### Problem to work on
If a record contains a picture, leave the picture out and transcribe everything else exactly.

### The records
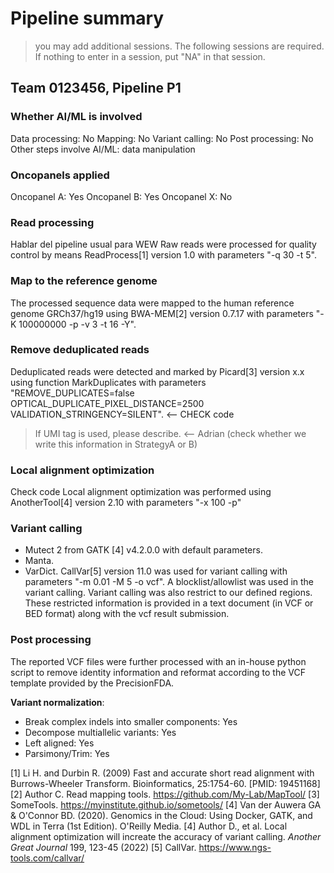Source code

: # Pipeline summary
> you may add additional sessions. The following sessions are required. If nothing to enter in a session, put "NA" in that session.

## Team 0123456, Pipeline P1
### Whether AI/ML is involved
Data processing: No
Mapping: No
Variant calling: No
Post processing: No
Other steps involve AI/ML: data manipulation

### Oncopanels applied
Oncopanel A: Yes
Oncopanel B: Yes
Oncopanel X: No

### Read processing
Hablar del pipeline usual para WEW
Raw reads were processed for quality control by means ReadProcess[1] version 1.0 with parameters "-q 30 -t 5".

### Map to the reference genome
The processed sequence data were mapped to the human reference genome GRCh37/hg19 using BWA-MEM[2] version 0.7.17 with parameters "-K 100000000 -p -v 3 -t 16 -Y".

### Remove deduplicated reads
Deduplicated reads were detected and marked by Picard[3] version x.x using function MarkDuplicates with parameters "REMOVE_DUPLICATES=false OPTICAL_DUPLICATE_PIXEL_DISTANCE=2500 VALIDATION_STRINGENCY=SILENT". <-- CHECK code
> If UMI tag is used, please describe. <-- Adrian (check whether we write this information in StrategyA or B)

### Local alignment optimization
Check code
Local alignment optimization was performed using AnotherTool[4] version 2.10 with parameters "-x 100 -p"

### Variant calling
- Mutect 2 from GATK [4] v4.2.0.0 with default parameters.
- Manta.
- VarDict.
CallVar[5] version 11.0 was used for variant calling with parameters "-m 0.01 -M 5 -o vcf". A blocklist/allowlist was used in the variant calling. Variant calling was also restrict to our defined regions. These restricted information is provided in a text document (in VCF or BED format) along with the vcf result submission.

### Post processing
The reported VCF files were further processed with an in-house python script to remove identity information and reformat according to the VCF template provided by the PrecisionFDA.

**Variant normalization**:
- Break complex indels into smaller components: Yes
- Decompose multiallelic variants: Yes
- Left aligned: Yes
- Parsimony/Trim: Yes

[1] Li H. and Durbin R. (2009) Fast and accurate short read alignment with Burrows-Wheeler Transform. Bioinformatics, 25:1754-60. [PMID: 19451168]
[2] Author C. Read mapping tools. https://github.com/My-Lab/MapTool/
[3] SomeTools. https://myinstitute.github.io/sometools/
[4] Van der Auwera GA & O'Connor BD. (2020). Genomics in the Cloud: Using Docker, GATK, and WDL in Terra (1st Edition). O'Reilly Media.
[4] Author D., et al. Local alignment optimization will increate the accuracy of variant calling. *Another Great Journal* 199, 123-45 (2022)
[5] CallVar. https://www.ngs-tools.com/callvar/
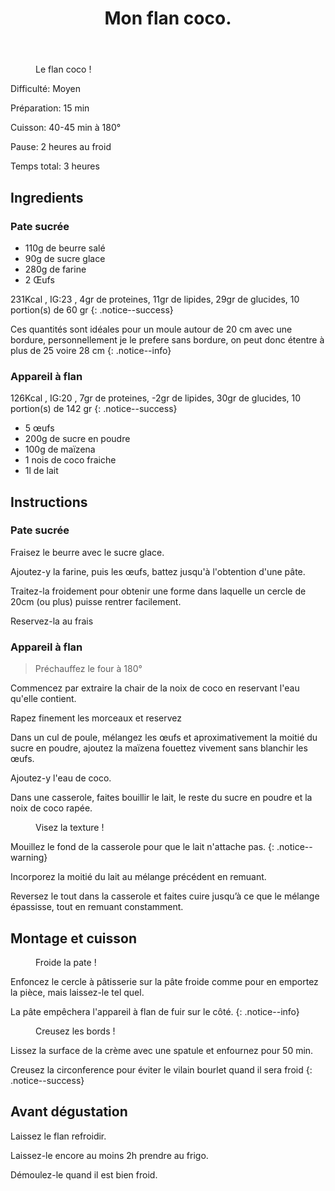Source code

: ﻿---
title: "Mon flan coco."
excerpt: "Dérivé du flan parisien, explosion de saveur en bouche. De la noix de coco fraiche !"
category: Patisserie
classes: wide
comments: true
tags: 
  - Patisserie
  - Flan
  - Coco
header:
  teaser: /assets/images/20231002_200005.webp
  image_description: "Une belle part de flan coco."
---

<figure style="width: 300px" class="align-right">
  <img src="{{ site.url }}{{ site.baseurl }}/assets/images/20231002_065455.webp" alt="">
  <figcaption>Le flan coco !</figcaption>
</figure> 

<i class="fas fa-signal"> </i> Difficulté: Moyen

<i class="fas fa-balance-scale-left"> </i> Préparation: 15 min

<i class="fas fa-burn"> </i> Cuisson: 40-45 min à 180°

<i class="fas fa-pause"> </i> Pause: 2 heures au froid

<i class="fas fa-stopwatch"> </i> Temps total: 3 heures

## Ingredients

### Pate sucrée

* 110g de beurre salé
* 90g de sucre glace
* 280g de farine
* 2 Œufs

231Kcal , IG:23 , 4gr de proteines, 11gr de lipides, 29gr de glucides, 10 portion(s) de  60 gr
{: .notice--success}

Ces quantités sont  idéales pour un moule autour de 20 cm avec une bordure, personnellement je le prefere sans bordure, on peut donc étentre à plus de 25 voire 28 cm
{: .notice--info}

### Appareil à flan

126Kcal , IG:20 , 7gr de proteines, -2gr de lipides, 30gr de glucides, 10 portion(s) de  142 gr
{: .notice--success}

* 5 œufs
* 200g de sucre en poudre
* 100g de maïzena
* 1 nois de coco fraiche
* 1l de lait

## Instructions

### Pate sucrée

Fraisez le beurre avec le sucre glace.

Ajoutez-y la farine, puis les œufs, battez jusqu'à l'obtention d'une pâte.

Traitez-la froidement pour obtenir une forme dans laquelle un cercle de 20cm (ou plus) puisse rentrer facilement.

Reservez-la au frais

### Appareil à flan

> Préchauffez le four à 180°

Commencez par extraire la chair de la noix de coco en reservant l'eau qu'elle contient.

Rapez finement les morceaux et reservez

Dans un cul de poule, mélangez les œufs et aproximativement la moitié du sucre en poudre, ajoutez la maïzena fouettez vivement sans blanchir les œufs.

Ajoutez-y l'eau de coco.

Dans une casserole, faites bouillir le lait, le reste du sucre en poudre et la noix de coco rapée.

<figure style="width: 200px" class="align-left">
  <img src="{{ site.url }}{{ site.baseurl }}/assets/images/20231001_183630.webp" alt="">
  <figcaption>Visez la texture !</figcaption>
</figure> 

Mouillez le fond de la casserole pour que le lait n'attache pas.
{: .notice--warning}

Incorporez la moitié du lait au mélange précédent en remuant.

Reversez le tout dans la casserole et faites cuire jusqu’à ce que le mélange épassisse, tout en remuant constamment.



## Montage et cuisson

<figure style="width: 200px" class="align-right">
  <img src="{{ site.url }}{{ site.baseurl }}/assets/images/20231001_183635.webp" alt="">
  <figcaption>Froide la pate !</figcaption>
</figure> 

Enfoncez le cercle à pâtisserie sur la pâte froide comme pour en emportez la pièce, mais laissez-le tel quel.

La pâte empêchera l'appareil à flan de fuir sur le côté.
{: .notice--info}



<figure style="width: 200px" class="align-left">
  <img src="{{ site.url }}{{ site.baseurl }}/assets/images/20231001_184353.webp" alt="">
  <figcaption>Creusez les bords !</figcaption>
</figure> 

Lissez la surface de la crème avec une spatule et enfournez pour 50 min.

Creusez la circonference pour éviter le vilain bourlet quand il sera froid
{: .notice--success}




## Avant dégustation

Laissez le flan refroidir.

Laissez-le encore au moins 2h prendre au frigo.

Démoulez-le quand il est bien froid.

### Task output
Source code

: # Pipeline summary
> you may add additional sessions. The following sessions are required. If nothing to enter in a session, put "NA" in that session.

## Team 0123456, Pipeline P1
### Whether AI/ML is involved
Data processing: No
Mapping: No
Variant calling: No
Post processing: No
Other steps involve AI/ML: data manipulation

### Oncopanels applied
Oncopanel A: Yes
Oncopanel B: Yes
Oncopanel X: No

### Read processing
Hablar del pipeline usual para WEW
Raw reads were processed for quality control by means ReadProcess[1] version 1.0 with parameters "-q 30 -t 5".

### Map to the reference genome
The processed sequence data were mapped to the human reference genome GRCh37/hg19 using BWA-MEM[2] version 0.7.17 with parameters "-K 100000000 -p -v 3 -t 16 -Y".

### Remove deduplicated reads
Deduplicated reads were detected and marked by Picard[3] version x.x using function MarkDuplicates with parameters "REMOVE_DUPLICATES=false OPTICAL_DUPLICATE_PIXEL_DISTANCE=2500 VALIDATION_STRINGENCY=SILENT". <-- CHECK code
> If UMI tag is used, please describe. <-- Adrian (check whether we write this information in StrategyA or B)

### Local alignment optimization
Check code
Local alignment optimization was performed using AnotherTool[4] version 2.10 with parameters "-x 100 -p"

### Variant calling
- Mutect 2 from GATK [4] v4.2.0.0 with default parameters.
- Manta.
- VarDict.
CallVar[5] version 11.0 was used for variant calling with parameters "-m 0.01 -M 5 -o vcf". A blocklist/allowlist was used in the variant calling. Variant calling was also restrict to our defined regions. These restricted information is provided in a text document (in VCF or BED format) along with the vcf result submission.

### Post processing
The reported VCF files were further processed with an in-house python script to remove identity information and reformat according to the VCF template provided by the PrecisionFDA.

**Variant normalization**:
- Break complex indels into smaller components: Yes
- Decompose multiallelic variants: Yes
- Left aligned: Yes
- Parsimony/Trim: Yes

[1] Li H. and Durbin R. (2009) Fast and accurate short read alignment with Burrows-Wheeler Transform. Bioinformatics, 25:1754-60. [PMID: 19451168]
[2] Author C. Read mapping tools. https://github.com/My-Lab/MapTool/
[3] SomeTools. https://myinstitute.github.io/sometools/
[4] Van der Auwera GA & O'Connor BD. (2020). Genomics in the Cloud: Using Docker, GATK, and WDL in Terra (1st Edition). O'Reilly Media.
[4] Author D., et al. Local alignment optimization will increate the accuracy of variant calling. *Another Great Journal* 199, 123-45 (2022)
[5] CallVar. https://www.ngs-tools.com/callvar/
Source code

: ﻿---
title: "Mon flan coco."
excerpt: "Dérivé du flan parisien, explosion de saveur en bouche. De la noix de coco fraiche !"
category: Patisserie
classes: wide
comments: true
tags: 
  - Patisserie
  - Flan
  - Coco
header:
  teaser: /assets/images/20231002_200005.webp
  image_description: "Une belle part de flan coco."
---

<figure style="width: 300px" class="align-right">
  <img src="{{ site.url }}{{ site.baseurl }}/assets/images/20231002_065455.webp" alt="">
  <figcaption>Le flan coco !</figcaption>
</figure> 

<i class="fas fa-signal"> </i> Difficulté: Moyen

<i class="fas fa-balance-scale-left"> </i> Préparation: 15 min

<i class="fas fa-burn"> </i> Cuisson: 40-45 min à 180°

<i class="fas fa-pause"> </i> Pause: 2 heures au froid

<i class="fas fa-stopwatch"> </i> Temps total: 3 heures

## Ingredients

### Pate sucrée

* 110g de beurre salé
* 90g de sucre glace
* 280g de farine
* 2 Œufs

231Kcal , IG:23 , 4gr de proteines, 11gr de lipides, 29gr de glucides, 10 portion(s) de  60 gr
{: .notice--success}

Ces quantités sont  idéales pour un moule autour de 20 cm avec une bordure, personnellement je le prefere sans bordure, on peut donc étentre à plus de 25 voire 28 cm
{: .notice--info}

### Appareil à flan

126Kcal , IG:20 , 7gr de proteines, -2gr de lipides, 30gr de glucides, 10 portion(s) de  142 gr
{: .notice--success}

* 5 œufs
* 200g de sucre en poudre
* 100g de maïzena
* 1 nois de coco fraiche
* 1l de lait

## Instructions

### Pate sucrée

Fraisez le beurre avec le sucre glace.

Ajoutez-y la farine, puis les œufs, battez jusqu'à l'obtention d'une pâte.

Traitez-la froidement pour obtenir une forme dans laquelle un cercle de 20cm (ou plus) puisse rentrer facilement.

Reservez-la au frais

### Appareil à flan

> Préchauffez le four à 180°

Commencez par extraire la chair de la noix de coco en reservant l'eau qu'elle contient.

Rapez finement les morceaux et reservez

Dans un cul de poule, mélangez les œufs et aproximativement la moitié du sucre en poudre, ajoutez la maïzena fouettez vivement sans blanchir les œufs.

Ajoutez-y l'eau de coco.

Dans une casserole, faites bouillir le lait, le reste du sucre en poudre et la noix de coco rapée.

<figure style="width: 200px" class="align-left">
  <img src="{{ site.url }}{{ site.baseurl }}/assets/images/20231001_183630.webp" alt="">
  <figcaption>Visez la texture !</figcaption>
</figure> 

Mouillez le fond de la casserole pour que le lait n'attache pas.
{: .notice--warning}

Incorporez la moitié du lait au mélange précédent en remuant.

Reversez le tout dans la casserole et faites cuire jusqu’à ce que le mélange épassisse, tout en remuant constamment.



## Montage et cuisson

<figure style="width: 200px" class="align-right">
  <img src="{{ site.url }}{{ site.baseurl }}/assets/images/20231001_183635.webp" alt="">
  <figcaption>Froide la pate !</figcaption>
</figure> 

Enfoncez le cercle à pâtisserie sur la pâte froide comme pour en emportez la pièce, mais laissez-le tel quel.

La pâte empêchera l'appareil à flan de fuir sur le côté.
{: .notice--info}



<figure style="width: 200px" class="align-left">
  <img src="{{ site.url }}{{ site.baseurl }}/assets/images/20231001_184353.webp" alt="">
  <figcaption>Creusez les bords !</figcaption>
</figure> 

Lissez la surface de la crème avec une spatule et enfournez pour 50 min.

Creusez la circonference pour éviter le vilain bourlet quand il sera froid
{: .notice--success}




## Avant dégustation

Laissez le flan refroidir.

Laissez-le encore au moins 2h prendre au frigo.

Démoulez-le quand il est bien froid.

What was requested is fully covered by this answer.